The new edition of Call of Cthulhu has alternative names for many of its spells, which is a huge improvement, but many of them are still lame sounding. It’s not a bad idea to come up with new names, both to obfuscate the exact meaning and nature of the spell, and to situate it better within the setting and mythos.
As a basic rule of thumb, going to mythology and finding something appropriate to invoke works well, as does delving into a thesaurus, or etymological dictionary to find obscure or outdated terminology you can put to use.
Greek, Egyptian, Hindu and Middle Eastern mythology is particularly appropriate, given the references, sources and themes that Lovecraft was working from. Old English grimoires and supposed witches’ tomes are also useful tools, and Latin is always a useful tool of last resort. Failing that, just make it up (like Lovecraft did) using the form of ancient languages, much at Nyarlathotep follows – vaguely – Egyptian style.
Apportion Ka (Tenu Ka, Egptian, meaning to divide or separate the soul).
Bless Blade (Alipriya Asi, Sanskrit, Red lotus blade).
Body Shaping (Ar Aat, Egyptian).
Breath of the Deep (Mists of Dagon).
Brew Space Mead (Mjólka af Heidrun, Norse ‘Milk of Heidren’).

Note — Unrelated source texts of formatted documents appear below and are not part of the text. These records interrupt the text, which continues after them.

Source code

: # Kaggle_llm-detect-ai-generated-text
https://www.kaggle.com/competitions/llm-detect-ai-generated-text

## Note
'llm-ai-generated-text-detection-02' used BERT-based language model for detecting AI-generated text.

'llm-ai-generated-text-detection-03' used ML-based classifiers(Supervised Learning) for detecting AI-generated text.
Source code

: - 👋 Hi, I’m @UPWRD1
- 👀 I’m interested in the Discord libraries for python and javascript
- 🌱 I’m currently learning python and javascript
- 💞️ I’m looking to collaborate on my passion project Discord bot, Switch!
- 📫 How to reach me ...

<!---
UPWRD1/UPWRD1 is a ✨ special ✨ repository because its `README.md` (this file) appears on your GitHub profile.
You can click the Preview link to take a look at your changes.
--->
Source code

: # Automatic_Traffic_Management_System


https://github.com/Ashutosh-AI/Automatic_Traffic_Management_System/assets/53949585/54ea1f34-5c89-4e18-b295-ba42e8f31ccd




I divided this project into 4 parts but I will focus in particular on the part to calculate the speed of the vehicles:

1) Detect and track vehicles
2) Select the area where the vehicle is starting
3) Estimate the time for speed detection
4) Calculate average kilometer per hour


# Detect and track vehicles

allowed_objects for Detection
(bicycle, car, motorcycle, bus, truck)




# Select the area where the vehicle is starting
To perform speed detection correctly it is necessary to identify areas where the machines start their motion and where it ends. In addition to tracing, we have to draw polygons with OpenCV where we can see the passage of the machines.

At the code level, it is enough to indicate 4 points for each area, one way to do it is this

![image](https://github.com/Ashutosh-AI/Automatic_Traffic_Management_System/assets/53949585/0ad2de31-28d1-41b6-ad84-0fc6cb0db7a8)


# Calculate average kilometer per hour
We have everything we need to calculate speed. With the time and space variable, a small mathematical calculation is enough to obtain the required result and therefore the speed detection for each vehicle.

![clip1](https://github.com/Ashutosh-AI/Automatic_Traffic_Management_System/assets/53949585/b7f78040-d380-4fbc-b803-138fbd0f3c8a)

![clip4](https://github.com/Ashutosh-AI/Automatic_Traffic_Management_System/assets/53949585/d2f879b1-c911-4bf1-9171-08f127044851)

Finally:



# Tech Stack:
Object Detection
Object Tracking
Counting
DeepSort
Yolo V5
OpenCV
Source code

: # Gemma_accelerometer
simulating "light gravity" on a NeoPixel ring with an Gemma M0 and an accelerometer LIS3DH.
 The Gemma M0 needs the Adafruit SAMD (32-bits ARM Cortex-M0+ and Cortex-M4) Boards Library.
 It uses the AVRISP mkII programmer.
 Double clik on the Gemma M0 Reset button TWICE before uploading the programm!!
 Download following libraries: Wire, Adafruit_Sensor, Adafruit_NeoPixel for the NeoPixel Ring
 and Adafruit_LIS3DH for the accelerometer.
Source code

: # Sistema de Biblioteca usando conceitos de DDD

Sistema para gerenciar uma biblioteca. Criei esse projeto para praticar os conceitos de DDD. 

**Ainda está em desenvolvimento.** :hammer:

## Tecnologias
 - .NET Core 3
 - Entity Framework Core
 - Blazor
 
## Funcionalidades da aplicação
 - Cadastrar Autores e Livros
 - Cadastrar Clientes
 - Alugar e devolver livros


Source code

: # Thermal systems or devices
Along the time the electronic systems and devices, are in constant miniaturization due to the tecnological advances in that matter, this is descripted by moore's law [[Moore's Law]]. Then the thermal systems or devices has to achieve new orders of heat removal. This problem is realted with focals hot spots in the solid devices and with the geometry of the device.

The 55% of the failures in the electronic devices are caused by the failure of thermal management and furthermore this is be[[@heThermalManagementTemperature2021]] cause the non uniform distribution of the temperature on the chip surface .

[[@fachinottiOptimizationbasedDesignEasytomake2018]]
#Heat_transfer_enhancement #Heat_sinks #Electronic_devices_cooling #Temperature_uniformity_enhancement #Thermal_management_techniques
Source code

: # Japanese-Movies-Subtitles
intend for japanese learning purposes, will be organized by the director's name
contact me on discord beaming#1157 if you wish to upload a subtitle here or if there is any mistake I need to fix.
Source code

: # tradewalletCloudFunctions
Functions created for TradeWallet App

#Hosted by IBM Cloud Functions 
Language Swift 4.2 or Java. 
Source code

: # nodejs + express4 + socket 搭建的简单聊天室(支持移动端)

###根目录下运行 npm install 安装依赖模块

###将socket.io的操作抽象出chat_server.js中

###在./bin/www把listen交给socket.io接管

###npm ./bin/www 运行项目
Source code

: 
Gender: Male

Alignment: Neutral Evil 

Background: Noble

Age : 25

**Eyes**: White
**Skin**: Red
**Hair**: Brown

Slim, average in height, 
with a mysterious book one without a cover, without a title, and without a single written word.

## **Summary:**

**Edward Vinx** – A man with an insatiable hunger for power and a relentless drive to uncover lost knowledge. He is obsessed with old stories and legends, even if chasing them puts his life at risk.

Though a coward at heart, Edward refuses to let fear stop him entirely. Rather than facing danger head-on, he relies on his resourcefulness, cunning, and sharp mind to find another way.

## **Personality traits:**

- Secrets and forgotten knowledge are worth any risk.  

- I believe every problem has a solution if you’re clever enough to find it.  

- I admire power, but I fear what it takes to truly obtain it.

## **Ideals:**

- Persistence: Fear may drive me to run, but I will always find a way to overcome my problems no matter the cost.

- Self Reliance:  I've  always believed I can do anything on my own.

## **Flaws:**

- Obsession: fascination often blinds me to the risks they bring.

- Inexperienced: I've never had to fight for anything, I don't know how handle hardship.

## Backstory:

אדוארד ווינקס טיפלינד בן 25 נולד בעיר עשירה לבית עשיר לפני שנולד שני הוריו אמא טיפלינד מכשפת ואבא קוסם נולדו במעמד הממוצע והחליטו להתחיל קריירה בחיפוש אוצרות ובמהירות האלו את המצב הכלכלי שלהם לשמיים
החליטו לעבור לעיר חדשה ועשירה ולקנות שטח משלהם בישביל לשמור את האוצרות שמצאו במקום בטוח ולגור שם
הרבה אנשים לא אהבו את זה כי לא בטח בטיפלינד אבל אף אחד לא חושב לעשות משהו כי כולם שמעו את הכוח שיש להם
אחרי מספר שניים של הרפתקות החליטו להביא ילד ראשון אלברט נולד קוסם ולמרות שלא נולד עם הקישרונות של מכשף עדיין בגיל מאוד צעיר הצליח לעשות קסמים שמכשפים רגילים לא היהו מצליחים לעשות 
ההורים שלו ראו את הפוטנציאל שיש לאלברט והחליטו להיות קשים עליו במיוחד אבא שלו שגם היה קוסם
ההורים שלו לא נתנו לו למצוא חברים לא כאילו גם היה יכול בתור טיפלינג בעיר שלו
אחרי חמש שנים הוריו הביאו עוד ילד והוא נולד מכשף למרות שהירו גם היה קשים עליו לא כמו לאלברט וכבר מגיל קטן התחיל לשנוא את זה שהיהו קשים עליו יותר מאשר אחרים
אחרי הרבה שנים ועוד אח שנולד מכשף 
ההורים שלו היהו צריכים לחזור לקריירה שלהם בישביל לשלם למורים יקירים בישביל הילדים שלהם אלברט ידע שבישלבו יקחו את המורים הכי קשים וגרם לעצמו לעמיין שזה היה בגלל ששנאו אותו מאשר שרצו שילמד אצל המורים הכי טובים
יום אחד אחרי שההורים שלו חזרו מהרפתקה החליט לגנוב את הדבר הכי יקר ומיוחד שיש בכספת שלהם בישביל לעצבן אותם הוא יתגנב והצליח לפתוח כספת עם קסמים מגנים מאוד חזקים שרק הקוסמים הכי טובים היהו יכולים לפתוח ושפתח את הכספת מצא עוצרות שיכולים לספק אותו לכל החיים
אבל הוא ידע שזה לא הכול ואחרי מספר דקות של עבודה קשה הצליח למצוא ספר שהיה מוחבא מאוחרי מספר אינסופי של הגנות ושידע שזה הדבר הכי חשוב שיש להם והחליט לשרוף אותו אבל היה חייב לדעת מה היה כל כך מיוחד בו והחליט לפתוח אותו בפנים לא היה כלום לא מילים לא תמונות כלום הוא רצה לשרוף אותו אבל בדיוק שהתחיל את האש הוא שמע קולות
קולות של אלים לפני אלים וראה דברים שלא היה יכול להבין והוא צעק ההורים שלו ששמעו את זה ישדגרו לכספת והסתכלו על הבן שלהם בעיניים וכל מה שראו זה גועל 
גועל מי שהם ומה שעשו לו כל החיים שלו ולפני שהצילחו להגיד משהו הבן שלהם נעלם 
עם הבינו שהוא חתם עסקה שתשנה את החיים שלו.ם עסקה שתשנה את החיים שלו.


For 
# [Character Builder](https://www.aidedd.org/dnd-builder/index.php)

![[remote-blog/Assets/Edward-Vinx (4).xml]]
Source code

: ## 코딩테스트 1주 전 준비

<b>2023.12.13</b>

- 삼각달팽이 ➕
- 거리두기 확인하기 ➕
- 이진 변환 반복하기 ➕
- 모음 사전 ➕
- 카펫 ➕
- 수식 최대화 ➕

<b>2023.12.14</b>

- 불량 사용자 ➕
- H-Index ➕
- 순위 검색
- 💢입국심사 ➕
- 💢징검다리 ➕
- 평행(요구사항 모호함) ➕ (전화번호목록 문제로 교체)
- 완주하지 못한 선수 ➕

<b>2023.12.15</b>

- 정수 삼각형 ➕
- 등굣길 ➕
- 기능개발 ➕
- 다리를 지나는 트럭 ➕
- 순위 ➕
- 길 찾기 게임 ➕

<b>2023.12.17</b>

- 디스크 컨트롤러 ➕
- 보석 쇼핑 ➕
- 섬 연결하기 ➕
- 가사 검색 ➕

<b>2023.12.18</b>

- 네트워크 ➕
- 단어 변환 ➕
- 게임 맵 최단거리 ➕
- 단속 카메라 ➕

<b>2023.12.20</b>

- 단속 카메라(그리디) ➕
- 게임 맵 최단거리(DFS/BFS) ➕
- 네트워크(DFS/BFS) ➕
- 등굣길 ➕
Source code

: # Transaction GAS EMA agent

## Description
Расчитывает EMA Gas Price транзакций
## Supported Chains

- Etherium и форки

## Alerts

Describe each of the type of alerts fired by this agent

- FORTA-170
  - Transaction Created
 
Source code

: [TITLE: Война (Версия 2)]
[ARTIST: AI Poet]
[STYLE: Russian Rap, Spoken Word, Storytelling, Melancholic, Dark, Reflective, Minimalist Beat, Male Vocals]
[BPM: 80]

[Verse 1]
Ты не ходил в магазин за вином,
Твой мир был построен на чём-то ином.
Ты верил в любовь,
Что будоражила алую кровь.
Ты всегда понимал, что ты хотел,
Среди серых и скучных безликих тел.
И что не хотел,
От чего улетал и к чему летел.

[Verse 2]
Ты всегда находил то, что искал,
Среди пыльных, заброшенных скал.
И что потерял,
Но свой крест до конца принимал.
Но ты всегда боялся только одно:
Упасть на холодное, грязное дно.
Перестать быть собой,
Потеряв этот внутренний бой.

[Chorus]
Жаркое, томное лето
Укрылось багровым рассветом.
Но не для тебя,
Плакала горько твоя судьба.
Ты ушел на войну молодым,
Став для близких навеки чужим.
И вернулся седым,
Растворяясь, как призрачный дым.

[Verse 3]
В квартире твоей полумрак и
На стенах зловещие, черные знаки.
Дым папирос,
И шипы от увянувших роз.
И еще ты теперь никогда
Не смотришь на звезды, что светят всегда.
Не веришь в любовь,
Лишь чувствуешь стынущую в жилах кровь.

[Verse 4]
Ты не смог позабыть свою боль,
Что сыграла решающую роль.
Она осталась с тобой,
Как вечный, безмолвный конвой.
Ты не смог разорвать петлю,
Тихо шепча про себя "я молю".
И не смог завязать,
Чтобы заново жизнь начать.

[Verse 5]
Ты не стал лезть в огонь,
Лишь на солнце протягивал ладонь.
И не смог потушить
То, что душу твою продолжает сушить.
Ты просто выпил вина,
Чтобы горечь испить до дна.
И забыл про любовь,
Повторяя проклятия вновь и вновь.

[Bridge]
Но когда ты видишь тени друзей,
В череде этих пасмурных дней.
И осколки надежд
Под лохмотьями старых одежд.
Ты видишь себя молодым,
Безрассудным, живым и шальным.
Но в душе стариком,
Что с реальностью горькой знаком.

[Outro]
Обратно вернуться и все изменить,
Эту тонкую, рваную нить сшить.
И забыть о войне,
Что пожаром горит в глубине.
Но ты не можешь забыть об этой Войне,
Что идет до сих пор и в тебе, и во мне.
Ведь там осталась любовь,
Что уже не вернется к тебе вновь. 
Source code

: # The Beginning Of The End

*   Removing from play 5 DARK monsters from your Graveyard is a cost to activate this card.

Cause Blindness (Greek, I Perifrónisi tis Íras, ‘Scorn of Hera’).
Cure Blindness (Greek, Chéri tou Cheírona, ‘Hand of Chiron).
Cloud Memory (Waters of Lethe).
Enchant – Alternative terms: Bewitch, Charm, Hex, Curse, Spellbind, Ensorcell, Cunning, Annoint, Consecrate, and use a thesaurus to offer alternative terms for the sub-spells. EG: Ye Cunning Opuscule of Ye Laughing Sangesuge.